Compiler Design and Construction - Question Paper 2069

Attempt all questions. (10x6=60)

Official Answer

AI Generated Answer

1. Explain the phase of a compiler with block diagram.

6 marks

Official Answer

A compiler operates in phases. A phase is a logically interrelated operation that takes source program in one representation and produces output in another representation. The phases of a compiler are shown in below:

1. Analysis phase breaks up the source program into constituent pieces and creates an intermediate representation of the source program. Analysis of source program includes: lexical analysis, syntax analysis and semantic analysis.

2. Synthesis phase construct the desired target program from the intermediate representation. The synthesis part of compiler consists of the following phases: Intermediate code generation, Code optimization and Target code generation.

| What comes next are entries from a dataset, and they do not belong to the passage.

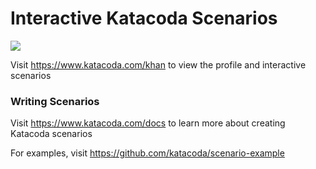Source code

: # Interactive Katacoda Scenarios

[![](http://shields.katacoda.com/katacoda/khan/count.svg)](https://www.katacoda.com/khan "Get your profile on Katacoda.com")

Visit https://www.katacoda.com/khan to view the profile and interactive scenarios

### Writing Scenarios
Visit https://www.katacoda.com/docs to learn more about creating Katacoda scenarios

For examples, visit https://github.com/katacoda/scenario-example

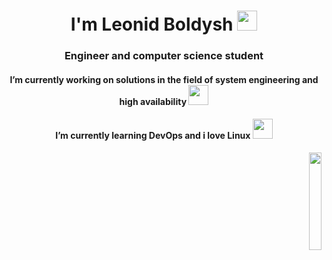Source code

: <h1 align="center">I'm Leonid Boldysh</a> 
<img src="https://github.com/blackcater/blackcater/raw/main/images/Hi.gif" height="32"/></h1>
<h3 align="center">Engineer and computer science student</h3>
<h4 align="center">I’m currently working on solutions in the field of system engineering and high availability</a>
<img src="https://media.giphy.com/media/v1.Y2lkPTc5MGI3NjExMjFlZDQwYjI5YTczOTJkOWZmM2M4YWJiNjY1NDA1Y2YxZTBmM2UzZiZjdD1z/6DMQZJN1cdvOltZPch/giphy.gif" height="32"/></h4>
<h4 align="center">I’m currently learning DevOps and i love Linux</a>
<img src="https://media.giphy.com/media/3Ii2SW00oLZ8k/giphy.gif" height="32"/></h3>
<p align="right" width="100%">
    <img width="20%" src="https://media.giphy.com/media/lRLzrbhmh5pFf4jOga/giphy.gif"> 
</p>

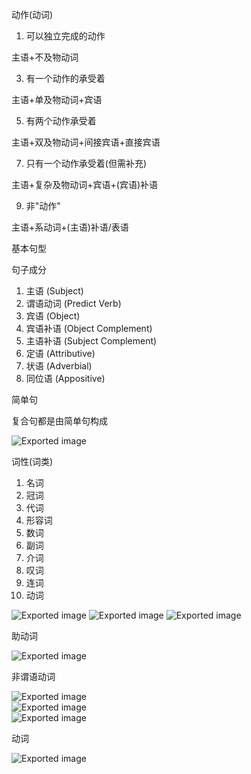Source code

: 动作(动词)
 
1. 可以独立完成的动作

主语+不及物动词

3. 有一个动作的承受着

主语+单及物动词+宾语

5. 有两个动作承受着

主语+双及物动词+间接宾语+直接宾语

7. 只有一个动作承受着(但需补充)

主语+复杂及物动词+宾语+(宾语)补语

9. 非"动作"

主语+系动词+(主语)补语/表语

基本句型

句子成分

1. 主语 (Subject)
2. 谓语动词 (Predict Verb)
3. 宾语 (Object)
4. 宾语补语 (Object Complement)
5. 主语补语 (Subject Complement)
6. 定语 (Attributive)
7. 状语 (Adverbial)
8. 同位语 (Appositive)

简单句

复合句都是由简单句构成

![Exported image](Exported%20image%2020250512103613-0.png)

词性(词类)

1. 名词
2. 冠词
3. 代词
4. 形容词
5. 数词
6. 副词
7. 介词
8. 叹词
9. 连词
10. 动词

![Exported image](Exported%20image%2020250512103617-1.png) ![Exported image](Exported%20image%2020250512103622-2.png) ![Exported image](Exported%20image%2020250512103625-3.png)

助动词

![Exported image](Exported%20image%2020250512103629-4.png)  

非谓语动词

![Exported image](Exported%20image%2020250512103634-5.png)  
![Exported image](Exported%20image%2020250512103639-6.png)  
![Exported image](Exported%20image%2020250512103643-7.png)

动词

![Exported image](Exported%20image%2020250512103650-8.png)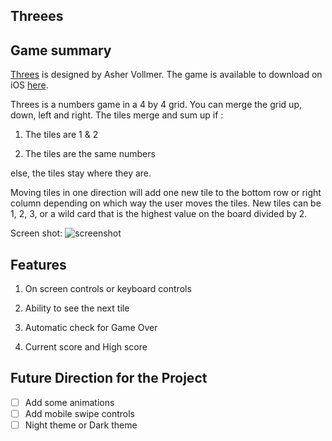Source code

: ## Threees

## Game summary

[Threes](http://asherv.com/threes/) is designed by Asher Vollmer. The game is available to download on iOS [here](https://itunes.apple.com/us/app/threes/id779157948?mt=8).


Threes is a numbers game in a 4 by 4 grid. You can merge the grid up, down, left and right.  The tiles merge and sum up if :

1) The tiles are 1 & 2

2) The tiles are the same numbers

else, the tiles stay where they are.

Moving tiles in one direction will add one new tile to the bottom row or right column depending on which way the user moves the tiles. New tiles can be 1, 2, 3, or a wild card that is the highest value on the board divided by 2.

Screen shot:
![screenshot](http://res.cloudinary.com/booklog/image/upload/v1490977474/Screen_Shot_2017-03-31_at_9.23.58_AM_oyacm1.png)

## Features

1) On screen controls or keyboard controls

2) Ability to see the next tile

3) Automatic check for Game Over

4) Current score and High score



## Future Direction for the Project
- [ ] Add some animations
- [ ] Add mobile swipe controls
- [ ] Night theme or Dark theme
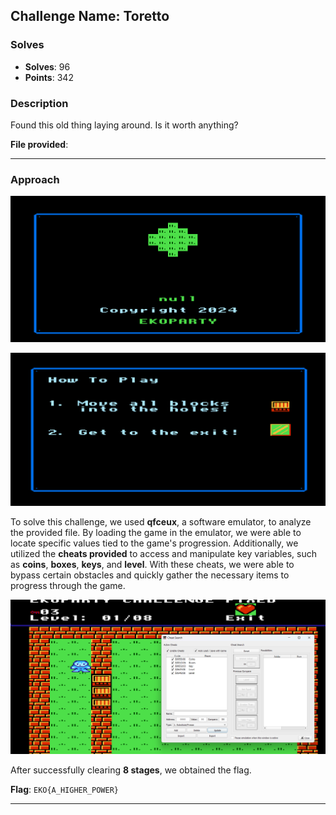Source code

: ## **Challenge Name: Toretto**

### **Solves**

- **Solves**: 96
- **Points**: 342

### **Description**

Found this old thing laying around. Is it worth anything?

**File provided**: [](Resources/toretto.zip)

---

### **Approach**

![alt text](Resources/image1.png)

![alt text](Resources/image2.png)

To solve this challenge, we used **qfceux**, a software emulator, to analyze the provided file. By loading the game in the emulator, we were able to locate specific values tied to the game's progression. Additionally, we utilized the **cheats provided** to access and manipulate key variables, such as **coins**, **boxes**, **keys**, and **level**. With these cheats, we were able to bypass certain obstacles and quickly gather the necessary items to progress through the game.

![alt text](Resources/cheats.png)

After successfully clearing **8 stages**, we obtained the flag.

**Flag**: `EKO{A_HIGHER_POWER}`

---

COMPILER DESIGN: Phases of a compiler

1. Lexical Analysis:

In this phase, lexical analyzer reads the source program and returns the tokens of the source program. Token is a sequence of characters that can be treated as a single logical entity (such as identifier, operators, keywords, constants etc.).

Example:

Input String: c = a + b * 3

Tokens: id1 = id2 + id3 * 3

2. Syntax Analysis:

In this phase, the syntax analyzer takes the token produced by lexical analyzer as input and generates a parse tree as output. In syntax analysis phase, the parser checks that the expression made by the token is syntactically correct or not, according to the rules that define the syntax of the source language.

Example:

3. Semantic Analysis:

In this phase, the semantic analyzer checks the source program for semantic errors and collects the type information for the code generation. Semantic analyzer checks whether they form a sensible set of instructions in the programming language or not. Type-checking is an important part of semantic analyzer.

Example:

4. Intermediate Code Generation:

If the program syntactically and semantically correct then intermediate code generator generates a simple machine independent intermediate language. The intermediate code should be generated in such a way that it can easily translated into the target machine code.

Example:

t1 = 3.0;

t2 = id3 * t1;

t3 = id2 + t2;

id1 = t3;

5. Code Optimization:

It is used to improve the intermediate code so that the output of the program could run faster and takes less space. It removes the unnecessary lines of the code and arranges the sequence of statements in order to speed up the program execution without wasting resources.

Example:

t2 = id3 * 3.0;

id1 = id2 + t2;

6. Code Generation:

Code generation is the final stage of the compilation process. It takes the optimized intermediate code as input and maps it to the target machine language.

Example:

MOV R1, id3

MUL R1, #3.0

MOV R2, id2

ADD R1, R2

MOV id1, R1

Symbol Table

Symbol tables are data structures that are used by compilers to hold information about source-program constructs. The information is collected incrementally by the analysis phase of compiler and used by the synthesis phases to generate the target code. Entries in the symbol table contain information about an identifier such as its type, its position in storage, and any other relevant information.

Error Handling

Whenever an error is encountered during the compilation of the source program, an error handler is invoked. Error handler generates a suitable error reporting message regarding the error encountered.

AI Generated Answer

2. Define token, pattern and lexeme with suitable example. How input buffering can be implemented for scanner, Explain.

6 marks

Details

Official Answer

Token

Token is a sequence of characters that can be treated as a single logical entity. For example, Identifiers, Keywords, Operators, Constants etc.

Pattern

A set of string in the input for which the same token is produced as output. This set of string is described by a rule called a pattern associated with the token. For example, “a letter followed by zero or more letters, digits, or underscores.”

Lexeme

A lexeme is a sequence of characters in the source program that is matched by the pattern for a token.

Input Buffering

Lexical analysis needs to look ahead several characters before a match can be announced. We have two buffer input scheme that is useful when look ahead is necessary.

Buffer Pair
Sentinels

Buffer Pair (2N Buffering):

In this technique buffer is divided into two halves with N-characters each, where N is number of characters on the disk block like 1024 and 4096. Rather than reading characters by characters from file we read N input character at once. If there are fewer than N character in input EOF marker is placed. There are two pointers: lexeme pointer and forward pointer.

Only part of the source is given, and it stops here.